The fifth day of the fifth month or Duanwu in ancient Chinese folklore symbolised the beginning of the Summer, this day also known as "Double 5 day" or "Double 5th day" or more commonly tiān zhōng jié (天中節) was seen as one of the most inauspicious and dangerous days of the year. This was because all the poisonous animals and bugs would then begin to appear. "Double five" day was furthermore seen as the hottest day and it was believed that the heat would cause illness.
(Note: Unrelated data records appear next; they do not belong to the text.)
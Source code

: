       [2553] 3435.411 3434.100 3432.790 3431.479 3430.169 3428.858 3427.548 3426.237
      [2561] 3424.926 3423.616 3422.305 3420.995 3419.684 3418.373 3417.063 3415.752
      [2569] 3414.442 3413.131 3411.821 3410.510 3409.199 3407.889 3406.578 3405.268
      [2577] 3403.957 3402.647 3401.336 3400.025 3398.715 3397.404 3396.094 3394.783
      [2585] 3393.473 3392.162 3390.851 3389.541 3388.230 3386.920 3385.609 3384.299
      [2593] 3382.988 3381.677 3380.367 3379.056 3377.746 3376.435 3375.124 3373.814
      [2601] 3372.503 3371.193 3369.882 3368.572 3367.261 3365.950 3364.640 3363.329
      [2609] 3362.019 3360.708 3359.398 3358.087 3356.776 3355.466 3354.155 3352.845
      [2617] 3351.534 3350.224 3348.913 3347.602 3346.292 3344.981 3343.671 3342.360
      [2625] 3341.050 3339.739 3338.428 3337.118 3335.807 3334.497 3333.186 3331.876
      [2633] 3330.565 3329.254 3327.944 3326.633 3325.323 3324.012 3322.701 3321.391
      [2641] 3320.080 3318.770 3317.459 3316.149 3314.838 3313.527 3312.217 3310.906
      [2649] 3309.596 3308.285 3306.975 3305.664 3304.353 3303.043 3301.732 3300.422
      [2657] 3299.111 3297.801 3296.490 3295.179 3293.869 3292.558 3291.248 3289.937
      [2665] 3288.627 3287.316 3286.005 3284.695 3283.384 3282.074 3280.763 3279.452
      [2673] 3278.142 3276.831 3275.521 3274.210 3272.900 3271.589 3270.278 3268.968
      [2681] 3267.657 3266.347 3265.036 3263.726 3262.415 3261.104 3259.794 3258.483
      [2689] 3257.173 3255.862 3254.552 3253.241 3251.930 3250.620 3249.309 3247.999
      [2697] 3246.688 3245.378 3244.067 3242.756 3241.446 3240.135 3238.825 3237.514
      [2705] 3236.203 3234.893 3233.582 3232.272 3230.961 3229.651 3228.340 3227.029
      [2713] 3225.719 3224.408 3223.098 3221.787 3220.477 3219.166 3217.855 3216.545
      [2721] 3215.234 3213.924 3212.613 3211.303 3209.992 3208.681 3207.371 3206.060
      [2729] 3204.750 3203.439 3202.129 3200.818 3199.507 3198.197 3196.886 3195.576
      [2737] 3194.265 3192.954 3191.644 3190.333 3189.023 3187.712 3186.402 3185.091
The Ancient Chinese believed that the only way to combat poison was with poison, and one way they believed that they could protect themselves on this day was by drinking realgar wine which contains arsenic sulfide, another way to protect themselves on this day was by hanging pictures of Zhong Kui, another custom holds that the Chinese should mix mercury (cinnabar) with wine, or using Gu poison to combat these creatures, however by far the most common way of protecting themselves was using "Five poison" charms and amulets (五毒錢), it was also customary for Chinese parents to let their children wear these amulets that have pictures of the 5 poisons or otherwise hang small pouches filled with mugwort around the necks of these children. The five poisons in this context don't refer to five actual toxins but to five animals that were perceived to be "poisonous", these animals according to various historical sources usually included:

- Snakes
- Scorpions
- Centipedes
- Toads
- Spiders

But in some variants toads were replaced by Jin Chan, and in other variants tigers are members of the 5 poisons. Tigers are then considered members of the five poisons because they are solitary animals and the Mandarin Chinese word for "solitary" has a similar pronunciation as the word for "poison". In some variations the tiger is not a member of the five poisons but is used to represent the Warring States period person Qu Yuan because he was born on a "tiger day".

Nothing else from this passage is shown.